A Florida company, Enduris Extrusions Inc., is suing Inteplast Group Ltd., accusing the giant plastic film and bag maker of misappropriating its trade secrets for capped, cellular PVC deck board to get into the decking market last year.
Enduris filed its lawsuit Jan. 19 in U.S. District Court in Jacksonville, Fla.
Inteplast, based in Livingston, N.J., announced in September it had signed a licensing agreement with Cevn (pronounced seven) Corp. of Somerset, N.J. Cevn President Mark Ippolito holds the patent to the technology, marketed by Inteplast as dual-color, dual-sided cellular PVC deck board.

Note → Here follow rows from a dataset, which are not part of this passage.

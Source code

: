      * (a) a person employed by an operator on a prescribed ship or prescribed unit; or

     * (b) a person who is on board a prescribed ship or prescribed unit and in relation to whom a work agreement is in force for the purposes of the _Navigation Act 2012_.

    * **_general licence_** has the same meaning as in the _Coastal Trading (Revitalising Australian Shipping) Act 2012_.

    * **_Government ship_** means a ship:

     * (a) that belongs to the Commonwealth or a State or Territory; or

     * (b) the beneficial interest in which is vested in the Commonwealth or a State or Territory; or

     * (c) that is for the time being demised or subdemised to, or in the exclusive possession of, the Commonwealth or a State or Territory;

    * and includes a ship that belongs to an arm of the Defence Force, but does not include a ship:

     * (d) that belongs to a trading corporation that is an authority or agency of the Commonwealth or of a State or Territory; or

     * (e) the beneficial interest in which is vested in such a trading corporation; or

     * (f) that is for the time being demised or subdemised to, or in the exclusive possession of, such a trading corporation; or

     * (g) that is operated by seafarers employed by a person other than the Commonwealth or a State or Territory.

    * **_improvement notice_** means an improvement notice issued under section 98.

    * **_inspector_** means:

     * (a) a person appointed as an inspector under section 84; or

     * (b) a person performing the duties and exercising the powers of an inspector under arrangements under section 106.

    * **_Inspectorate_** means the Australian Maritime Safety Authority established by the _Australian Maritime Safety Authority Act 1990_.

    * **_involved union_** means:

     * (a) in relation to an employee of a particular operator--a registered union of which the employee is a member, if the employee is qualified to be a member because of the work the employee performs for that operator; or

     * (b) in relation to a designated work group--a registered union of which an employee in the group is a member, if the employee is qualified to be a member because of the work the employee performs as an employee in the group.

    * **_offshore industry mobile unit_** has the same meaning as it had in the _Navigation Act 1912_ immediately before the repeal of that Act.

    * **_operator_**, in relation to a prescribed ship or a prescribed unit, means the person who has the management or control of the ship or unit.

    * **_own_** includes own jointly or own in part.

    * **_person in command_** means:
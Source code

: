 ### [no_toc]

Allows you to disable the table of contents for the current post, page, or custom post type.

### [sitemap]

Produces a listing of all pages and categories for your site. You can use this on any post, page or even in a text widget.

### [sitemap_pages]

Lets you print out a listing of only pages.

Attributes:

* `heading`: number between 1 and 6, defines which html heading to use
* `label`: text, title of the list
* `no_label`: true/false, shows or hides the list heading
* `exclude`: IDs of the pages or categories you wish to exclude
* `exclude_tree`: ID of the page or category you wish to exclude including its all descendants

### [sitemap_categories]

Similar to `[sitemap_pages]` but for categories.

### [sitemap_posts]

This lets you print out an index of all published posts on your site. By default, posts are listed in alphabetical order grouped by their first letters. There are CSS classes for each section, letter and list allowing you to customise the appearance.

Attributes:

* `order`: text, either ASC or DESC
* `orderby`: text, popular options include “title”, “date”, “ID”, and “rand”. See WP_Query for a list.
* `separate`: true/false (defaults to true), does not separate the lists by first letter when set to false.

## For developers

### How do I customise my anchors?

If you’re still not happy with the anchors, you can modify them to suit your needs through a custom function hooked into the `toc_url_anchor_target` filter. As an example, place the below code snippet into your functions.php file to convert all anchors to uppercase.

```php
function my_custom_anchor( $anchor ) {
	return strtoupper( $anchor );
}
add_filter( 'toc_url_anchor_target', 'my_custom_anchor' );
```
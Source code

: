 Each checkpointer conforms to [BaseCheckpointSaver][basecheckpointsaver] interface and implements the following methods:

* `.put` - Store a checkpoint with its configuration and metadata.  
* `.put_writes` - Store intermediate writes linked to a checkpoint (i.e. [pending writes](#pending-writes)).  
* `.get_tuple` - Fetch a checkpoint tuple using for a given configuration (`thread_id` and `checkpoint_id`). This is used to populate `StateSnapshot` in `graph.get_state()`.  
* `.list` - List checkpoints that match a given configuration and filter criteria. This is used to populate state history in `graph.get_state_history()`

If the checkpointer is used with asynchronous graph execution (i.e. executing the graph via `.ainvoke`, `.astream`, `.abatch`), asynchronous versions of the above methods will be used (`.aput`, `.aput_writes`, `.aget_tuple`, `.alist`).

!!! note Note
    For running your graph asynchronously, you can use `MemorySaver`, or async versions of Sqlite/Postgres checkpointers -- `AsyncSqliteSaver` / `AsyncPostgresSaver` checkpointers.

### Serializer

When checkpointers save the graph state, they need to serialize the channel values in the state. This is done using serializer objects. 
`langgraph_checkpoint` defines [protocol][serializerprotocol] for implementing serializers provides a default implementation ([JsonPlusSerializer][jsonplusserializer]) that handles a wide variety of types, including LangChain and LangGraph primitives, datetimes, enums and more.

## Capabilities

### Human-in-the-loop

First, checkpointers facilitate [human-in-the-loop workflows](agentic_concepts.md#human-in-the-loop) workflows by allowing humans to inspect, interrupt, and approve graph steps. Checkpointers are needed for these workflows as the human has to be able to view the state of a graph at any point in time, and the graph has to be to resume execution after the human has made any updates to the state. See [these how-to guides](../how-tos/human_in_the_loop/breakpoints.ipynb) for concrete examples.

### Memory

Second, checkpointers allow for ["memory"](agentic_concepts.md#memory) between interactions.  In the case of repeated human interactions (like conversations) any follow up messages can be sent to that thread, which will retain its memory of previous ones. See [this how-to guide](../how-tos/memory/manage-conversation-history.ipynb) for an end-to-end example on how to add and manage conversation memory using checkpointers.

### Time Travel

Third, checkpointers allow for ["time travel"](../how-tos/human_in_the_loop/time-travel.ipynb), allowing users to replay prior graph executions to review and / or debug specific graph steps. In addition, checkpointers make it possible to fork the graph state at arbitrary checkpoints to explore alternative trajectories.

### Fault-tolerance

But Enduris claims in the lawsuit that it developed the cellular PVC decking and a process for manufacturing the product. Enduris of Jacksonville, Fla., introduced Endeck in early 2009, said John Polidan, president and CEO.
The lawsuit contends that in mid-2008, Enduris was approached by a company called Sundance Building Products, and the two firms discussed a possible business relationship that involved exchanging confidential information.
While the talks were going on, Sundance changed its name to Cevn Corp.
Ultimately the companies were unable to form the relationship. But during the discussions, Cevn obtained trade-secrets information about the proprietary Enduris processes, according to the lawsuit.
Later, Cevn joined forces with Inteplast.
Cevn is not named as a defendant in Enduris' lawsuit. Ippolito did not return a call seeking comment.
Contacted Jan. 26, Jackson Chen of Inteplast called the suit a total surprise and said his company's legal department will look into the matter.
We have never done business with [Enduris]. We've never talked to them. We've never done anything with them. I have no idea what they're talking about, said Chen, Inteplast's general manager for building products.
Enduris wants the court to stop Inteplast from using or disclosing its trade secrets, plus grant monetary damages.